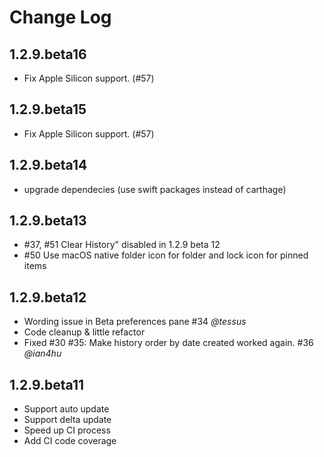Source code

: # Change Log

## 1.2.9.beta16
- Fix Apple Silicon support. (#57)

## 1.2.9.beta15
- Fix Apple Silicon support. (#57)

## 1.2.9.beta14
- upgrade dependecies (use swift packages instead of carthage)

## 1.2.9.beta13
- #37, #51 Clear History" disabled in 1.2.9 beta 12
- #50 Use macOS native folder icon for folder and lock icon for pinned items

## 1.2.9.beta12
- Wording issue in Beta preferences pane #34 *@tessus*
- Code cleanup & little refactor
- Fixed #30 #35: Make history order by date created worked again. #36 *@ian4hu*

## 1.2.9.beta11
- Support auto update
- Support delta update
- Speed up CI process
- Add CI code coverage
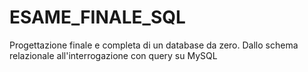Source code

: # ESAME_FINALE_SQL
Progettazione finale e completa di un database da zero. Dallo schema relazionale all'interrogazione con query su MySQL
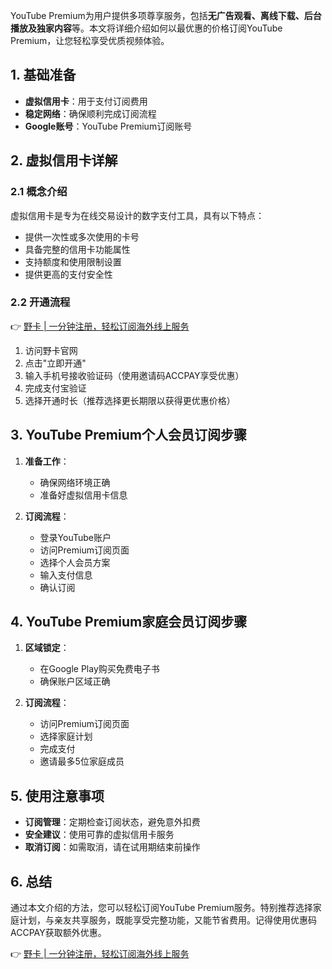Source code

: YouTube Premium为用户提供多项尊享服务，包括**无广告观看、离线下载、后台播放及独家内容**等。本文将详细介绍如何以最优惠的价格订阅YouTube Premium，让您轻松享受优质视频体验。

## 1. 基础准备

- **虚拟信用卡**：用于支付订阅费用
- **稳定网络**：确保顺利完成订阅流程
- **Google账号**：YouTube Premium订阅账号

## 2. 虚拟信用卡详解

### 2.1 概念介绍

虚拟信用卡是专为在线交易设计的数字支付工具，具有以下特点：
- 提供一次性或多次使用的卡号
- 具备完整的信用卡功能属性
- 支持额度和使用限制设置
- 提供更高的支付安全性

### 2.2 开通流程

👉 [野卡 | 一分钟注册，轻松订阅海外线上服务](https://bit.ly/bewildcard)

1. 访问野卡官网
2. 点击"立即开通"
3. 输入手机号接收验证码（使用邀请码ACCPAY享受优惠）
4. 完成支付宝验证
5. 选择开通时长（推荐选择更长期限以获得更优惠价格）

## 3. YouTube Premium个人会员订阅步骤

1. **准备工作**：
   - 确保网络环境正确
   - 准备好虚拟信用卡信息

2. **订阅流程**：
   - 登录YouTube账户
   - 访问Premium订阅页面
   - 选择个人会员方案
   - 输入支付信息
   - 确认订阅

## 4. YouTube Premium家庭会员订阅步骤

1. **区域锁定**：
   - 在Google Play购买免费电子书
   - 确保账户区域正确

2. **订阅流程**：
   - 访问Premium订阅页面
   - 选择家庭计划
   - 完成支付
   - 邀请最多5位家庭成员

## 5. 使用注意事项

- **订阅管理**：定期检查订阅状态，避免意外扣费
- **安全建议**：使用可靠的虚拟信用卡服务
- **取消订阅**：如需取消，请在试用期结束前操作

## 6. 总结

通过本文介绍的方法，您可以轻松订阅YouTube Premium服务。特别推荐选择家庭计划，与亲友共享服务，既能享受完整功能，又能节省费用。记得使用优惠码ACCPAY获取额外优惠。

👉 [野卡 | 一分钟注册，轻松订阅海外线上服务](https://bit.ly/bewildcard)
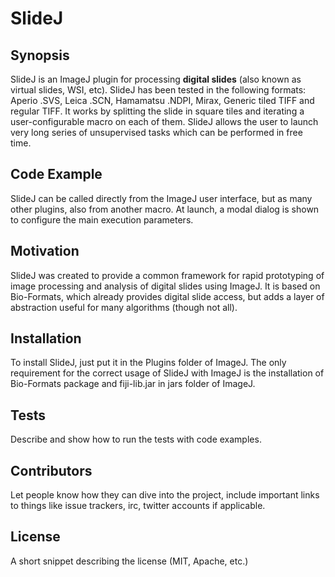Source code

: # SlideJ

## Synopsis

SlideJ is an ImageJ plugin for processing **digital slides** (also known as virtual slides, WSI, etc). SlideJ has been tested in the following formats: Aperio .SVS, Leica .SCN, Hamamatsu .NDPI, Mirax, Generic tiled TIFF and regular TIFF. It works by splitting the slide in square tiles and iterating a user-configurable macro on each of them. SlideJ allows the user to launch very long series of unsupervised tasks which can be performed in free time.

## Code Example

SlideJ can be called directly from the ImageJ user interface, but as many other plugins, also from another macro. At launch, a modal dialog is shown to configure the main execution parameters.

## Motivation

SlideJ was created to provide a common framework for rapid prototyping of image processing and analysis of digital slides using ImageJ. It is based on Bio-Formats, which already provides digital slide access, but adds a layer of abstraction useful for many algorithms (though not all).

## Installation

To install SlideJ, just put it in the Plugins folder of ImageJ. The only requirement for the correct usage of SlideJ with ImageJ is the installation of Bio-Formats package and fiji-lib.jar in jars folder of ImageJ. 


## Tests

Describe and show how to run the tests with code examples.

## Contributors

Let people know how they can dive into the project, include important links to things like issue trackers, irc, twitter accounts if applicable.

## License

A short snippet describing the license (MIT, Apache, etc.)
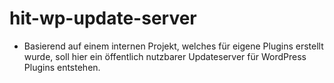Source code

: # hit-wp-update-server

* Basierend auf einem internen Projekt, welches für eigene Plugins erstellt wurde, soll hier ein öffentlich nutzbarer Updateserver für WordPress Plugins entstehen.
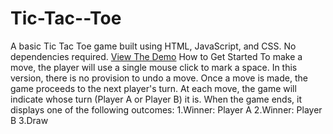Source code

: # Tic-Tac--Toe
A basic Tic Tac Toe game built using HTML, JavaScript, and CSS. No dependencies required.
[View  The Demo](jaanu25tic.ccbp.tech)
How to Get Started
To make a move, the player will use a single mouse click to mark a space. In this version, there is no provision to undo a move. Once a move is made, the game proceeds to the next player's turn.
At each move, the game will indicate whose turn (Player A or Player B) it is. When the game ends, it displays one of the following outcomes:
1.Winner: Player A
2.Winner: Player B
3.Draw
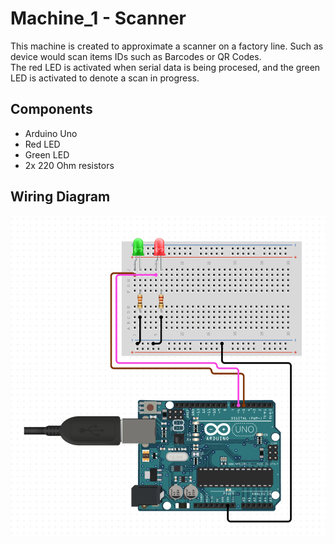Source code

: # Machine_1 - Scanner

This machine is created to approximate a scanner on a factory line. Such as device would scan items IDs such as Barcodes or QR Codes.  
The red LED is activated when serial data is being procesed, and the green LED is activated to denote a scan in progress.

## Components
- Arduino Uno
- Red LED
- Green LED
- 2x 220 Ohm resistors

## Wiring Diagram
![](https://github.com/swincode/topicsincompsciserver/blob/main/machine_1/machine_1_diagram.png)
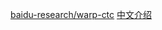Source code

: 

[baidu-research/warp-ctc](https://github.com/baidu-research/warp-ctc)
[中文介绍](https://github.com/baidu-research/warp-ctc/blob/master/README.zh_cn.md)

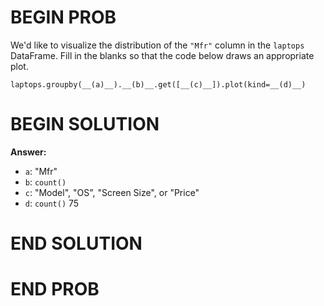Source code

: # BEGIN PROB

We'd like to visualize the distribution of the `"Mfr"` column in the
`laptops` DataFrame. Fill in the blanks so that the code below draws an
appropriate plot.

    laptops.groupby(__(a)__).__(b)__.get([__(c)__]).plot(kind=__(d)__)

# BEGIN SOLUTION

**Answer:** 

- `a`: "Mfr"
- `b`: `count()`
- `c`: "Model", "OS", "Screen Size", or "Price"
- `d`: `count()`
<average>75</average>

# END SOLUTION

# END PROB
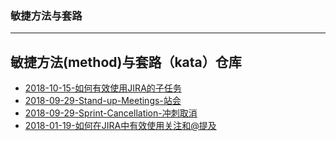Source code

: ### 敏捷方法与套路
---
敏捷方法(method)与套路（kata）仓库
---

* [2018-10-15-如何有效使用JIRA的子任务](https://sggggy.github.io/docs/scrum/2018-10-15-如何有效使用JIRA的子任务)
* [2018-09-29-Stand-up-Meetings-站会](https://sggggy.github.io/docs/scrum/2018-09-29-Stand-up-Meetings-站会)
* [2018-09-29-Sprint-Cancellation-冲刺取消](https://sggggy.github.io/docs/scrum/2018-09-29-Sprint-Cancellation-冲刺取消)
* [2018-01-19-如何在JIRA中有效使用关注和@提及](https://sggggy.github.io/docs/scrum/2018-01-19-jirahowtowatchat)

———

DESCRIPTION OF THE TASK
Write the data above out exactly. Leave out any pictures.

WRITTEN RESPONSE
Source code

: # Change Log

## 1.2.9.beta16
- Fix Apple Silicon support. (#57)

## 1.2.9.beta15
- Fix Apple Silicon support. (#57)

## 1.2.9.beta14
- upgrade dependecies (use swift packages instead of carthage)

## 1.2.9.beta13
- #37, #51 Clear History" disabled in 1.2.9 beta 12
- #50 Use macOS native folder icon for folder and lock icon for pinned items

## 1.2.9.beta12
- Wording issue in Beta preferences pane #34 *@tessus*
- Code cleanup & little refactor
- Fixed #30 #35: Make history order by date created worked again. #36 *@ian4hu*

## 1.2.9.beta11
- Support auto update
- Support delta update
- Speed up CI process
- Add CI code coverage
Source code

: # ESAME_FINALE_SQL
Progettazione finale e completa di un database da zero. Dallo schema relazionale all'interrogazione con query su MySQL
Source code

: YouTube Premium为用户提供多项尊享服务，包括**无广告观看、离线下载、后台播放及独家内容**等。本文将详细介绍如何以最优惠的价格订阅YouTube Premium，让您轻松享受优质视频体验。

## 1. 基础准备

- **虚拟信用卡**：用于支付订阅费用
- **稳定网络**：确保顺利完成订阅流程
- **Google账号**：YouTube Premium订阅账号

## 2. 虚拟信用卡详解

### 2.1 概念介绍

虚拟信用卡是专为在线交易设计的数字支付工具，具有以下特点：
- 提供一次性或多次使用的卡号
- 具备完整的信用卡功能属性
- 支持额度和使用限制设置
- 提供更高的支付安全性

### 2.2 开通流程

👉 [野卡 | 一分钟注册，轻松订阅海外线上服务](https://bit.ly/bewildcard)

1. 访问野卡官网
2. 点击"立即开通"
3. 输入手机号接收验证码（使用邀请码ACCPAY享受优惠）
4. 完成支付宝验证
5. 选择开通时长（推荐选择更长期限以获得更优惠价格）

## 3. YouTube Premium个人会员订阅步骤

1. **准备工作**：
   - 确保网络环境正确
   - 准备好虚拟信用卡信息

2. **订阅流程**：
   - 登录YouTube账户
   - 访问Premium订阅页面
   - 选择个人会员方案
   - 输入支付信息
   - 确认订阅

## 4. YouTube Premium家庭会员订阅步骤

1. **区域锁定**：
   - 在Google Play购买免费电子书
   - 确保账户区域正确

2. **订阅流程**：
   - 访问Premium订阅页面
   - 选择家庭计划
   - 完成支付
   - 邀请最多5位家庭成员

## 5. 使用注意事项

- **订阅管理**：定期检查订阅状态，避免意外扣费
- **安全建议**：使用可靠的虚拟信用卡服务
- **取消订阅**：如需取消，请在试用期结束前操作

## 6. 总结

通过本文介绍的方法，您可以轻松订阅YouTube Premium服务。特别推荐选择家庭计划，与亲友共享服务，既能享受完整功能，又能节省费用。记得使用优惠码ACCPAY获取额外优惠。

👉 [野卡 | 一分钟注册，轻松订阅海外线上服务](https://bit.ly/bewildcard)
Source code

: # SlideJ

## Synopsis

SlideJ is an ImageJ plugin for processing **digital slides** (also known as virtual slides, WSI, etc). SlideJ has been tested in the following formats: Aperio .SVS, Leica .SCN, Hamamatsu .NDPI, Mirax, Generic tiled TIFF and regular TIFF. It works by splitting the slide in square tiles and iterating a user-configurable macro on each of them. SlideJ allows the user to launch very long series of unsupervised tasks which can be performed in free time.

## Code Example

SlideJ can be called directly from the ImageJ user interface, but as many other plugins, also from another macro. At launch, a modal dialog is shown to configure the main execution parameters.

## Motivation

SlideJ was created to provide a common framework for rapid prototyping of image processing and analysis of digital slides using ImageJ. It is based on Bio-Formats, which already provides digital slide access, but adds a layer of abstraction useful for many algorithms (though not all).

## Installation

To install SlideJ, just put it in the Plugins folder of ImageJ. The only requirement for the correct usage of SlideJ with ImageJ is the installation of Bio-Formats package and fiji-lib.jar in jars folder of ImageJ. 


## Tests

Describe and show how to run the tests with code examples.

## Contributors

Let people know how they can dive into the project, include important links to things like issue trackers, irc, twitter accounts if applicable.

## License

A short snippet describing the license (MIT, Apache, etc.)
Source code

: # hit-wp-update-server

* Basierend auf einem internen Projekt, welches für eigene Plugins erstellt wurde, soll hier ein öffentlich nutzbarer Updateserver für WordPress Plugins entstehen.
Source code

: # Tic-Tac--Toe
A basic Tic Tac Toe game built using HTML, JavaScript, and CSS. No dependencies required.
[View  The Demo](jaanu25tic.ccbp.tech)
How to Get Started
To make a move, the player will use a single mouse click to mark a space. In this version, there is no provision to undo a move. Once a move is made, the game proceeds to the next player's turn.
At each move, the game will indicate whose turn (Player A or Player B) it is. When the game ends, it displays one of the following outcomes:
1.Winner: Player A
2.Winner: Player B
3.Draw
Source code

: # Machine_1 - Scanner

This machine is created to approximate a scanner on a factory line. Such as device would scan items IDs such as Barcodes or QR Codes.  
The red LED is activated when serial data is being procesed, and the green LED is activated to denote a scan in progress.

## Components
- Arduino Uno
- Red LED
- Green LED
- 2x 220 Ohm resistors

## Wiring Diagram
![](https://github.com/swincode/topicsincompsciserver/blob/main/machine_1/machine_1_diagram.png)
Source code

: 

[baidu-research/warp-ctc](https://github.com/baidu-research/warp-ctc)
[中文介绍](https://github.com/baidu-research/warp-ctc/blob/master/README.zh_cn.md)

Source code

: # BEGIN PROB

We'd like to visualize the distribution of the `"Mfr"` column in the
`laptops` DataFrame. Fill in the blanks so that the code below draws an
appropriate plot.

    laptops.groupby(__(a)__).__(b)__.get([__(c)__]).plot(kind=__(d)__)

# BEGIN SOLUTION

**Answer:** 

- `a`: "Mfr"
- `b`: `count()`
- `c`: "Model", "OS", "Screen Size", or "Price"
- `d`: `count()`
<average>75</average>

# END SOLUTION

# END PROB
Source code

: ### 敏捷方法与套路
---
敏捷方法(method)与套路（kata）仓库
---

* [2018-10-15-如何有效使用JIRA的子任务](https://sggggy.github.io/docs/scrum/2018-10-15-如何有效使用JIRA的子任务)
* [2018-09-29-Stand-up-Meetings-站会](https://sggggy.github.io/docs/scrum/2018-09-29-Stand-up-Meetings-站会)
* [2018-09-29-Sprint-Cancellation-冲刺取消](https://sggggy.github.io/docs/scrum/2018-09-29-Sprint-Cancellation-冲刺取消)
* [2018-01-19-如何在JIRA中有效使用关注和@提及](https://sggggy.github.io/docs/scrum/2018-01-19-jirahowtowatchat)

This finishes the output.